The electronic configuration of an iron atom (atomic number 26) is 1s²2s²2p⁶3s²3p⁶3d⁶4s². Iron's variable oxidation states are explained by the removal of electrons from its outermost shells.
- To form the Fe²⁺ ion (ferrous), the iron atom loses the two electrons from the outermost 4s orbital, resulting in the configuration: 1s²2s²2p⁶3s²3p⁶3d⁶.
- To form the Fe³⁺ ion (ferric), the atom loses the two 4s electrons plus one electron from the 3d orbital. This results in the configuration 1s²2s²2p⁶3s²3p⁶3d⁵, which is particularly stable due to the half-filled d-orbital.
5. Why does iron rust, and how is this process different from the protective oxide layers on other metals?
Iron rusts because it undergoes an electrochemical reaction with oxygen and water in its environment, forming hydrated iron(III) oxide (Fe₂O₃·nH₂O). Unlike metals such as aluminium or zinc, the rust layer formed on iron is non-protective.

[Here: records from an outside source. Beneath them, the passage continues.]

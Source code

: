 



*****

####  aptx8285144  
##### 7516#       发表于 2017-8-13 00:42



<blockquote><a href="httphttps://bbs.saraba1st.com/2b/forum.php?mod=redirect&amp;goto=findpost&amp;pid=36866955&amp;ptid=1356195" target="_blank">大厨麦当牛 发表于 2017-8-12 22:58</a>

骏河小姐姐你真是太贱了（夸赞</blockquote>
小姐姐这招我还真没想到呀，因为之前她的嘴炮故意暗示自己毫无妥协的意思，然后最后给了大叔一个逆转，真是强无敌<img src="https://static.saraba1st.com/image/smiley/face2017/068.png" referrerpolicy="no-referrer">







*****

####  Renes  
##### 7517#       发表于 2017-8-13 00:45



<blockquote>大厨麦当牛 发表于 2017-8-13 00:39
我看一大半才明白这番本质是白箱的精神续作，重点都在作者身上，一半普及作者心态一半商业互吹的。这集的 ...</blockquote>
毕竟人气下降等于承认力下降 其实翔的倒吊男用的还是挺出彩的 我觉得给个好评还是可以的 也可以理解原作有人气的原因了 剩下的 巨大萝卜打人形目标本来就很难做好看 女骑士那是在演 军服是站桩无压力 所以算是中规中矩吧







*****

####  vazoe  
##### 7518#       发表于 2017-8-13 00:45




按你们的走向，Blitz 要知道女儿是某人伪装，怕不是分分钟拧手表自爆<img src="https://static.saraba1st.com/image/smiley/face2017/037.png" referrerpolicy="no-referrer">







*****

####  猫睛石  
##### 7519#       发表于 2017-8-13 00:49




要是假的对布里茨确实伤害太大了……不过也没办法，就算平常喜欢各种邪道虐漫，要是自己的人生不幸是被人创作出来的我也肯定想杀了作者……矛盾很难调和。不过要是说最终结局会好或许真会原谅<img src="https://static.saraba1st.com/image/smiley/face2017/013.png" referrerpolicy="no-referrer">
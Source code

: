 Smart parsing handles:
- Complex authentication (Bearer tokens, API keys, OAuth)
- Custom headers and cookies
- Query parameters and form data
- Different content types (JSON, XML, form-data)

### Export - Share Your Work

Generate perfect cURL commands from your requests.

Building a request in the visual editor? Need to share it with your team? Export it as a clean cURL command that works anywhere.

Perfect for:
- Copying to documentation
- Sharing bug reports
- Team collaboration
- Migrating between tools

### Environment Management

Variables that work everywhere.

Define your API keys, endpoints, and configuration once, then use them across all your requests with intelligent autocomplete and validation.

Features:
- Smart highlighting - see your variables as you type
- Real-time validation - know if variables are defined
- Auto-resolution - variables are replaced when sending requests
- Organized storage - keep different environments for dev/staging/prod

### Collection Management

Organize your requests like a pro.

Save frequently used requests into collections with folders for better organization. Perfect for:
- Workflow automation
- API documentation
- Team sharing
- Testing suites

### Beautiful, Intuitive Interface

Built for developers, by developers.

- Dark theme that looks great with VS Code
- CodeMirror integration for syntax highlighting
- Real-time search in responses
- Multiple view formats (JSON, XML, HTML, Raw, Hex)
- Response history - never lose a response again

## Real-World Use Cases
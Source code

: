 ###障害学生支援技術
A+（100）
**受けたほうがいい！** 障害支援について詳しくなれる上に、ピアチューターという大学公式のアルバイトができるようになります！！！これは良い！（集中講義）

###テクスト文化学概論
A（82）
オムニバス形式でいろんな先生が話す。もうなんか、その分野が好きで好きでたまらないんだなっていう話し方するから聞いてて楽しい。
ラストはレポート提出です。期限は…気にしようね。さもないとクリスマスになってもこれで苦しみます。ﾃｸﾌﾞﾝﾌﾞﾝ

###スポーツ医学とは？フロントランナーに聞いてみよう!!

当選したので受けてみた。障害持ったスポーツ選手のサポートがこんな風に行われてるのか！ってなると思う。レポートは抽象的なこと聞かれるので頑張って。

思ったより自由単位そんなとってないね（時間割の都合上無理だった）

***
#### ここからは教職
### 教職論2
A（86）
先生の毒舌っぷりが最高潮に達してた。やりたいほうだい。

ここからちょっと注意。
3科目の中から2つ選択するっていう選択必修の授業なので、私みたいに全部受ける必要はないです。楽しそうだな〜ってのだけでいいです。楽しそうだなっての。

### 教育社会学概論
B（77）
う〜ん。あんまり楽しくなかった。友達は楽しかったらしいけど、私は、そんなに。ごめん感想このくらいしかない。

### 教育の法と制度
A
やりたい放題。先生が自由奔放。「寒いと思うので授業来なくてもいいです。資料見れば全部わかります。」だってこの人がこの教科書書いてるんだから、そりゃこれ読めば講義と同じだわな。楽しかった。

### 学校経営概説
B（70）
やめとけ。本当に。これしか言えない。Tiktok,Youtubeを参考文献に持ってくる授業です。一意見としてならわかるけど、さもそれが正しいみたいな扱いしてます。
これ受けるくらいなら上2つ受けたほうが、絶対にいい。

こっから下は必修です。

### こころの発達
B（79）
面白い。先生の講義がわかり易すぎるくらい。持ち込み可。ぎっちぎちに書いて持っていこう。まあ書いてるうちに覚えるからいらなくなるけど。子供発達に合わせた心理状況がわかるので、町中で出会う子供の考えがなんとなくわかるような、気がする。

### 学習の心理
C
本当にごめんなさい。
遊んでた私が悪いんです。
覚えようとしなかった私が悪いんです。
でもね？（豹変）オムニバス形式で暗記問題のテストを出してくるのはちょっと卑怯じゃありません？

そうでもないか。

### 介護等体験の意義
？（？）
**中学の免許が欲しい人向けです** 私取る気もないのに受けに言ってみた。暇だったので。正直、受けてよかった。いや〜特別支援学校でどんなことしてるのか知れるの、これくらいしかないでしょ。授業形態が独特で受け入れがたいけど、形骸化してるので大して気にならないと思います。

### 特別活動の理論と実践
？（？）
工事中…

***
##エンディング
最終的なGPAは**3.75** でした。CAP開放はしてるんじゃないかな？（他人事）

The iron oxide layer is porous and has a larger volume than the original metal, causing it to flake off. This continuously exposes a fresh surface of iron to further corrosion. In contrast, the oxide layers on metals like aluminium are dense and strongly adhere to the surface, forming a passivating layer that prevents further oxidation.
6. What are some of the most important industrial and biological uses of iron?
Iron is a crucial element with widespread applications:
- Industrial Uses: Iron is the primary component of steel, its most important alloy. Steel is used extensively in construction (beams, rods), automobiles, machinery, ships, and tools. Cast iron is used for engine blocks and cookware.
- Biological Uses: Iron is essential for life. In the human body, it is a key component of hemoglobin in red blood cells, which is responsible for transporting oxygen from the lungs to the tissues. It is also found in myoglobin and various essential enzymes.
7. Why is iron classified as a transition metal?
Iron is classified as a transition metal because it is an element that has an incompletely filled d-subshell in its elemental form or in its common ions. Located in the d-block of the periodic table, iron exhibits characteristic properties of transition metals, such as:
- Formation of coloured ions (e.g., Fe²⁺ is typically green, Fe³⁺ is yellow/brown).
- Variable oxidation states (+2 and +3 are most common).
- Acting as a catalyst in many industrial processes.
- Formation of complex ions or coordination compounds.
8. What are the different allotropic forms of iron?
Allotropes are different structural forms of the same element. Iron exhibits several allotropes at different temperatures, which is crucial for the formation of various types of steel. The most common allotropes are:
- Alpha-iron (α-Fe) or Ferrite: Stable below 912 °C, it has a body-centred cubic (BCC) crystal structure and is ferromagnetic.
- Gamma-iron (γ-Fe) or Austenite: Stable between 912 °C and 1394 °C, it has a face-centred cubic (FCC) crystal structure and is non-magnetic.
- Delta-iron (δ-Fe): Stable from 1394 °C to its melting point of 1538 °C, it reverts to a body-centred cubic (BCC) structure.